In summary, the achievement of the following objectives is envisaged:

• To raise public awareness on the project, its results and progress within defined target groups using effective communication means and strategies (e.g., web site, social media channels);
• To effectively share STREAMLINE results and related information among interested parties and external stakeholders, mainly organizations with the capacity for adding a multiplier effect to the project dissemination;
• To present the project progress, technologies and results in scientific and research publications (in journals and magazines) and participations to relative events (conferences, workshops, symposiums and exhibitions);
• To ensure high level outreach within the community of potential users, mainly SMEs, and maintain a strong community around STREAMLINE (e.g., meetups, hackathons);
• To setup an exploitation strategy to support market adoption of the solutions developed in the project;
• To exchange experience with projects and other relevant actions working in similar or complementary domains in order to join efforts, minimize duplications and maximize the final impact.

Moreover, WP6 will explore potential paths to exploitation of the STREAMLINE platform including:

• Application of the STREAMLINE platform to the pilots, yielding improvements in respective partners’ core business regarding profiling, recommendations, customer retention and general business insights;
• Engage the developer community and SMEs presenting potential applications of STREAMLINE solutions;
• Preparation of a commercial roadmap, helping and encouraging stakeholders to use STREAMLINE and Flink tools, detailing potential commercial applications, requirements and resources for STREAMLINE deployment and integration;
• Ensure that IPR issues are handled properly throughout the project.

Measurable Outcomes:
A measurable outcome will consist of roadmaps for dissemination and commercial usage. Additionally, there will be status reports on dissemination activities produced at the end of each year in the project.

Work Package 7


The purpose of WP7 is to ensure the orderly execution of the project, consisting of financial and administrative coordination as well as the technical coordination, risk management and quality assurance.

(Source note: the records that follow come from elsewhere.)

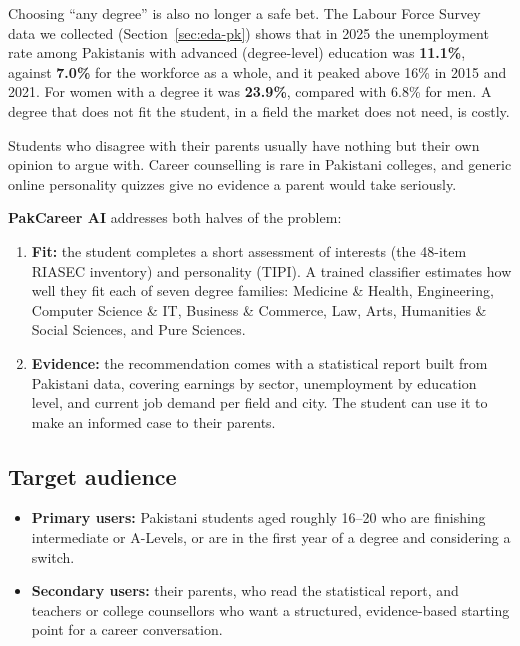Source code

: \documentclass[11pt,a4paper]{article}
\begin{document}
Choosing ``any degree'' is also no longer a safe bet. The Labour Force Survey data we collected
(Section~\ref{sec:eda-pk}) shows that in 2025 the unemployment rate among Pakistanis with advanced
(degree-level) education was \textbf{11.1\%}, against \textbf{7.0\%} for the workforce as a whole,
and it peaked above 16\% in 2015 and 2021. For women with a degree it was \textbf{23.9\%}, compared
with 6.8\% for men. A degree that does not fit the student, in a field the market does not need,
is costly.

Students who disagree with their parents usually have nothing but their own opinion to argue
with. Career counselling is rare in Pakistani colleges, and generic online personality quizzes
give no evidence a parent would take seriously.

\textbf{PakCareer AI} addresses both halves of the problem:
\begin{enumerate}
\item \textbf{Fit:} the student completes a short assessment of interests (the 48-item RIASEC
      inventory) and personality (TIPI). A trained classifier estimates how well they fit each of
      seven degree families: Medicine \& Health, Engineering, Computer Science \& IT,
      Business \& Commerce, Law, Arts, Humanities \& Social Sciences, and Pure Sciences.
\item \textbf{Evidence:} the recommendation comes with a statistical report built from Pakistani
      data, covering earnings by sector, unemployment by education level, and current job demand
      per field and city. The student can use it to make an informed case to their parents.
\end{enumerate}

\subsection{Target audience}
\begin{itemize}
\item \textbf{Primary users:} Pakistani students aged roughly 16--20 who are finishing
      intermediate or A-Levels, or are in the first year of a degree and considering a switch.
\item \textbf{Secondary users:} their parents, who read the statistical report, and teachers or
      college counsellors who want a structured, evidence-based starting point for a career
      conversation.
\end{itemize}
\end{document}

WP7 aims at ensuring an efficient management of the project, including technical overall coordination, maintaining contacts with the contracting authority (European Commission) and providing an appropriate level of reporting either at the end of the reporting periods or whenever the needs arise. WP7 will also provide strategic impulse to other activities within the project, such as Dissemination and Exploitation activities (WP6) where an open source communities described as service extension strategy, which will clearly link to the overall strategic guidance of the project.

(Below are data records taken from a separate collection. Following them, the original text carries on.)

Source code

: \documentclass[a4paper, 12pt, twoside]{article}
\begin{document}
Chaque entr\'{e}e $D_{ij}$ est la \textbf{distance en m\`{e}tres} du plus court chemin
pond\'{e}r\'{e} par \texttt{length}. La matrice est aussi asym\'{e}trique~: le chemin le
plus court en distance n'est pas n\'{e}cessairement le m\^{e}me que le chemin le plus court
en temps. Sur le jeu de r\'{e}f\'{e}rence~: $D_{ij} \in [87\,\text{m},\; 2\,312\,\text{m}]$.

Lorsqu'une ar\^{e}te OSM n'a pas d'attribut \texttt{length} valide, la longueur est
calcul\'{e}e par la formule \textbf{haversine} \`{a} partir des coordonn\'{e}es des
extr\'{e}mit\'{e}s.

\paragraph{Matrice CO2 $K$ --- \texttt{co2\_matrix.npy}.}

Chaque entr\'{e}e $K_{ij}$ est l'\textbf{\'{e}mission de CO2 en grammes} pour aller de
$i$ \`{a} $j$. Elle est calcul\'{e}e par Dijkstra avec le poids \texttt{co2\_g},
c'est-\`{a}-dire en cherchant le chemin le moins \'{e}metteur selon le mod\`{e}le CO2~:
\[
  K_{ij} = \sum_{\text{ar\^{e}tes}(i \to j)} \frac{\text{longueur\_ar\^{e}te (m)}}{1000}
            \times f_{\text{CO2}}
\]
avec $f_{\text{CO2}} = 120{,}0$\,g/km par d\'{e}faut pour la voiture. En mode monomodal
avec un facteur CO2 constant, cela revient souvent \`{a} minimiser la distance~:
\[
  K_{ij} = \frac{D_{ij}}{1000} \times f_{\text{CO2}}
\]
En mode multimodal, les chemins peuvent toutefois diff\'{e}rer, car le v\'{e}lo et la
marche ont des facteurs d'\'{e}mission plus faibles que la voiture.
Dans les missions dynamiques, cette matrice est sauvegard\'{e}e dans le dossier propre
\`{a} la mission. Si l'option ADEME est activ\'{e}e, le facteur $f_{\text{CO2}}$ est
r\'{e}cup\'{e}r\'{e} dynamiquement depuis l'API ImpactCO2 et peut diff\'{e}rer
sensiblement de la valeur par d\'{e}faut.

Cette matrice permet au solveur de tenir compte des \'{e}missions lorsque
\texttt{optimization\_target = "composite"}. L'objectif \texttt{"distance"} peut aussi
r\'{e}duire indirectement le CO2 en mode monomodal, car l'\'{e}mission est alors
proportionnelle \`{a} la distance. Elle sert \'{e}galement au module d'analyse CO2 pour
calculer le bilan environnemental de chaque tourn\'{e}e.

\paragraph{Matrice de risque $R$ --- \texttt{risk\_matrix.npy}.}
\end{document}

WP7 is devoted to the project management. In particular, the specific objectives of this WP are:
• Coordinating the work packages leaders and structuring and restructuring the Work Packages where necessary ensuring that all work meets functional requirements.
• Managing efficient interaction with EC, handling contractual matters, delivery of results and other any possible project amendment.
• Providing efficient preparation and coordination of technical and managerial STREAMLINE documentation.
• Organizing and managing STREAMLINE meetings.
• Providing precise quality control to all the project deliverables and other public documents.
• Motivating, fostering, and coordinating partners’ work and cooperation within the consortium.
• Providing risk management and implementing recovering plans in case any risk is detected during the project.
• Monitoring resource expenditures.
• Overseeing the promotion of gender equality and other ethical issues within STREAMLINE.